Başbuğ: “MGSB bir Bakanlar Kurulu dokümanıdır”
Generaller kendi aralarında işte bu türden “kabul edilemez”, “askeri tesirsiz hale getirme operasyonudur” değerlendirmeleri yaparken, dışarıya, kamuoyuna bambaşka bir izlenim verilmeye çalışılıyordu.

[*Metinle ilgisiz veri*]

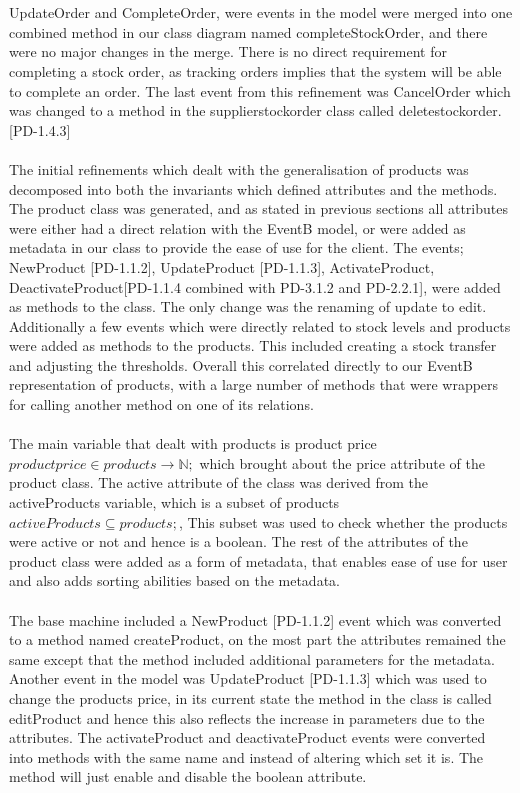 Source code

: \documentclass[a4paper]{article}
\begin{document}
\\\\
UpdateOrder and CompleteOrder, were events in the model were merged into one combined method in our class diagram named completeStockOrder, and there were no major changes in the merge. There is no direct requirement for completing a stock order, as tracking orders implies that the system will be able to complete an order. The last event from this refinement was CancelOrder which was changed to a method in the supplierstockorder class called deletestockorder. [PD-1.4.3]
\\\\
The initial refinements which dealt with the generalisation of products was decomposed into both the invariants which defined attributes and the methods. The product class was generated, and as stated in previous sections all attributes were either had a direct relation with the EventB model, or were added as metadata in our class to provide the ease of use for the client. The events; NewProduct [PD-1.1.2], UpdateProduct [PD-1.1.3], ActivateProduct, DeactivateProduct[PD-1.1.4 combined with PD-3.1.2 and PD-2.2.1], were added as methods to the class. The only change was the renaming of update to edit. Additionally a few events which were directly related to stock levels and products were added as methods to the products. This included creating a stock transfer and adjusting the thresholds. Overall this correlated directly to our EventB representation of products, with a large number of methods that were wrappers for calling another method on one of its relations.
\\\\
The main variable that dealt with products is product price \(productprice ∈ products → ℕ;\) which brought about the price attribute of the product class. The active attribute of the class was derived from the activeProducts variable, which is a subset of products \(activeProducts ⊆ products;\), This subset was used to check whether the products were active or not and hence is a boolean. The  rest of the attributes of the product class were added as a form of metadata, that enables ease of use for user and also adds sorting abilities based on the metadata.
\\\\
The base machine included a NewProduct [PD-1.1.2] event which was converted to a method named createProduct, on the most part the attributes remained the same except that the method included additional parameters for the metadata. Another event in the model was UpdateProduct  [PD-1.1.3] which was used to change the products price, in its current state the  method in the class is called editProduct and hence this also reflects the increase in parameters due to the attributes. The activateProduct and deactivateProduct events were converted into methods with the same name and instead of altering which set it is. The method will just enable and disable the boolean attribute.
\end{document}
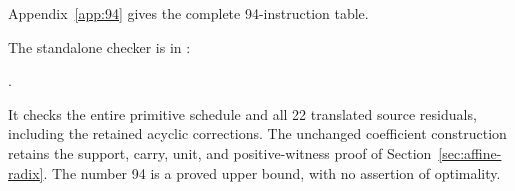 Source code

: Appendix~\ref{app:94} gives the complete 94-instruction table.

The standalone checker is in :
\begin{center}
\small{}.
\end{center}
It checks the entire primitive schedule and all 22 translated
source residuals, including the retained acyclic corrections.
The unchanged coefficient construction retains the support,
carry, unit, and positive-witness proof of
Section~\ref{sec:affine-radix}. The number 94 is a proved upper
bound, with no assertion of optimality.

Genelkurmay Başkanlığı’ndaki bu toplantıdan sadece bir hafta sonra (25 Ocak 2005), ilk toplantıda “aynı görüşleri açıklayan diğer komutanlar” arasında olması gereken Genelkurmay İkinci Başkanı İlker Başbuğ aynı yerde bir basın değerlendirme toplantısı düzenledi. Soruların bir bölümü, MGSB üzerineydi. Başbuğ, bakın nasıl cevaplamış bu soruları:
“Bu belge sanki Bakanlar Kurulu’nun dışında başka yerlerde hazırlanan bir belge. Tabii fevkalade yanlış bir husus. Bakanlar Kurulu belgesi, Bakanlar Kurulu dokümanı. (...) Basından biz de okuduğumuz kadarıyla maalesef bu Milli Güvenlik Siyaset Belgesi olayı çok çarptırılıyor. Sanki Milli Güvenlik Siyaset Belgesi, Türk Silahlı Kuvvetleri tarafından hazırlanan ve sunulan bir belge ki biraz evvel ifade ettim, Milli Güvenlik Siyaset Belgesi hazırlandıktan sonra Milli Güvenlik Kurulu’nda görüşülüyor. Görüşmeyi müteakip Bakanlar Kurulu’na gidiyor, Bakanlar Kurulu’nda görüşülüyor. Eğer Bakanlar Kurulu kabul eder, tasvip ederse imzalıyorlar, Cumhurbaşkanımıza sunuyorlar ve belge oluşuyor. Oluşum bu. Şimdi bu oluşum böyleyken, olayı başka mecralara saptırmak herhalde doğru değil. Biz de üzülüyoruz aslında. Üzülerek takip ediyoruz.”
Benim bütün bunlardan çıkardığım sonuç şu: Önümüzdeki günlerde yoğunlaşacağı anlaşılan MGSB tartışmalarında, Genelkurmay’ın kamuoyu önünde yapacağı açıklamaları belli bir rezervle dinlemek gerekiyor.